At this point in the series, as mentioned earlier, we know very little about Lily's character and personality while we know loads about James. Snape's memory, in the Pensieve, gives a rare window into Lily's person and it matches almost perfectly with what Lupin says about her in the third film. We know that she was caring and compassionate. She was there for Snape at a time when no one else was. (At that point in Snape's life, I don't think Dumbledore was at his side yet.) She could see the beauty in him when even he could not. When Snape realized this, he probably fell for her as, I am sure, many others have who crossed her path. From the way's she's depicted in the books, there is only one word to truly describe her -- perfect. She was intelligent, beautiful, with astonishing green eyes, willing to lend a hand to someone in need, and was always looking out for others even if it meant losing her life to protect them. Who wouldn't fall in love with such an extraordinary person?

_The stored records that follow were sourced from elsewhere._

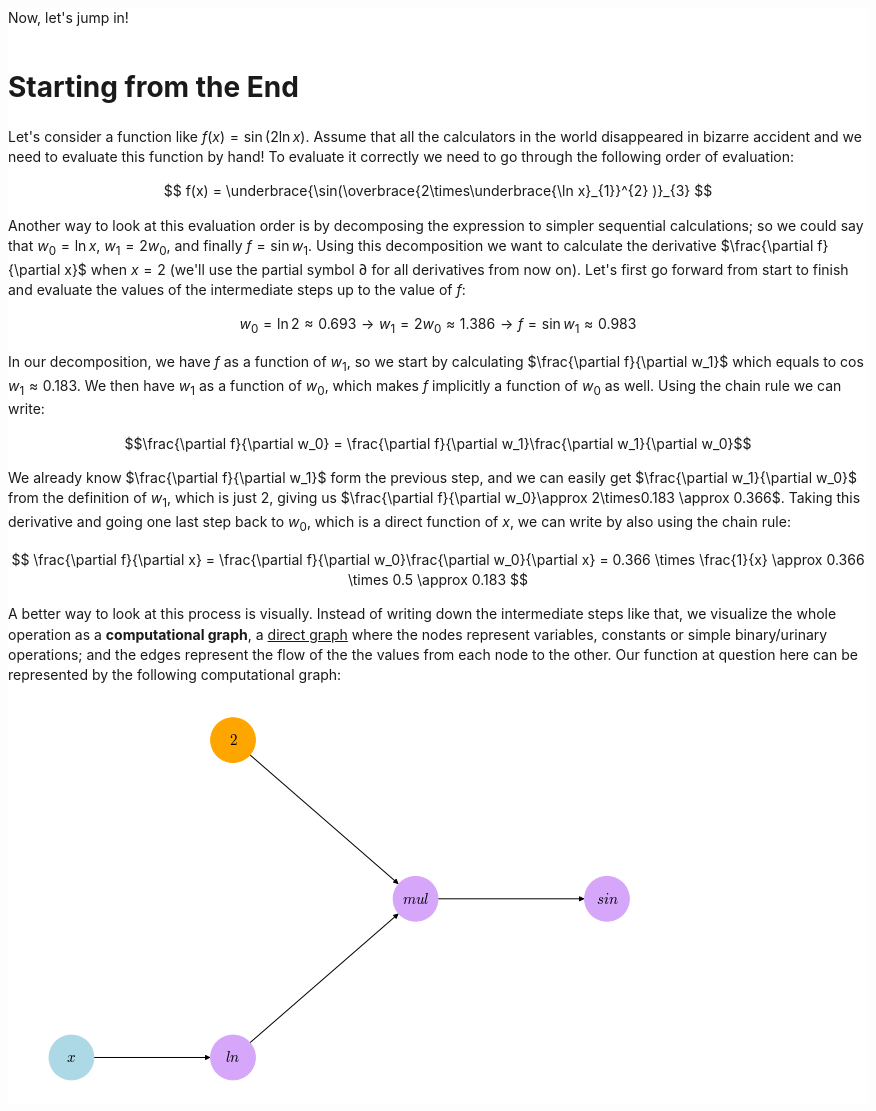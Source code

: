 Now, let's jump in!

# Starting from the End

Let's consider a function like $f(x) = \sin(2\ln x)$. Assume that all the calculators in the world disappeared in bizarre accident and we need to evaluate this function by hand! To evaluate it correctly we need to go through the following order of evaluation:

$$
f(x) = \underbrace{\sin(\overbrace{2\times\underbrace{\ln x}_{1}}^{2} )}_{3}
$$

Another way to look at this evaluation order is by decomposing the expression to simpler sequential calculations; so we could say that $w_0=\ln x$, $w_1=2w_0$, and finally $f = \sin w_1$. Using this decomposition we want to calculate the derivative $\frac{\partial f}{\partial x}$ when $x=2$ (we'll use the partial symbol $\partial$ for all derivatives from now on). Let's first go forward from start to finish and evaluate the values of the intermediate steps up to the value of $f$:

$$
w_0 = \ln 2 \approx 0.693 \rightarrow w_1 = 2w_0\approx 1.386 \rightarrow f=\sin w_1 \approx 0.983
$$

In our decomposition, we have $f$ as a function of $w_1$, so we start by calculating $\frac{\partial f}{\partial w_1}$ which equals to $\cos w_1 \approx 0.183$. We then have $w_1$ as a function of $w_0$, which makes $f$ implicitly a function of $w_0$ as well. Using the chain rule we can write:

$$\frac{\partial f}{\partial w_0} = \frac{\partial f}{\partial w_1}\frac{\partial w_1}{\partial w_0}$$

We already know $\frac{\partial f}{\partial w_1}$ form the previous step, and we can easily get $\frac{\partial w_1}{\partial w_0}$ from the definition of $w_1$, which is just $2$, giving us $\frac{\partial f}{\partial w_0}\approx 2\times0.183 \approx 0.366$. Taking this derivative and going one last step back to $w_0$, which is a direct function of $x$, we can write by also using the chain rule:

$$
    \frac{\partial f}{\partial x} = \frac{\partial f}{\partial w_0}\frac{\partial w_0}{\partial x}  = 0.366 \times \frac{1}{x}  \approx 0.366 \times 0.5 \approx 0.183
$$

A better way to look at this process is visually. Instead of writing down the intermediate steps like that, we visualize the whole operation as a **computational graph**, a [direct graph](https://en.wikipedia.org/wiki/Directed_graph) where the nodes represent variables, constants or simple binary/urinary operations; and the edges represent the flow of the the values from each node to the other. Our function at question here can be represented by the following computational graph:

![comp-graph-1](/assets/images/intro-graph.png)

In regards to Harry, I think Severus is very confused indeed. On one hand, Harry looks like a James clone -- the man he's despised since childhood. Harry has many of his father's qualities that Snape was jealous of. He's good at Quidditch, quick, and has a disregard for rules. (Even if Harry's disregard for rules is, generally, for noble purposes.) Harry, visually, is like James back from the dead. Since James is dead, Severus takes out his hatred for him on poor Harry. He might even, at times, have trouble distinguishing James from Harry. (A similar situation arises in OotP between Mrs. Weasley and Sirius.) On the other hand, Harry has many of his mother's qualities -- pity, kindness, unpretentiousness, and is quick to come to someone in need. The only physical characteristic Harry inherited, as we well know, is his mother's emerald green eyes, her most distinguishable feature. Often throughout the series, Snape and Harry make eye contact. Half the time, Harry felt that Snape was trying to read his mind. Now that we know that Severus is a master Occlumens and Legilimens, he probably was trying to read Harry's mind on those occasions.
But what about the other times their eyes met? Snape would look at Harry with the deepest amount of loathing he could muster even on the very first night that Harry was at Hogwarts when he didn't have the faintest idea who Snape was. When Snape looks into Harry's eyes, he sees Lily looking back at him. When he looks upon Harry's whole person, he sees James. In his entirety, Harry is a hodgepodge of everything Snape loved and hated all wrapped up in one. Harry is the walking, talking evidence of James and Lily's love for one another. Love that Severus Snape could not, did not, and will never have.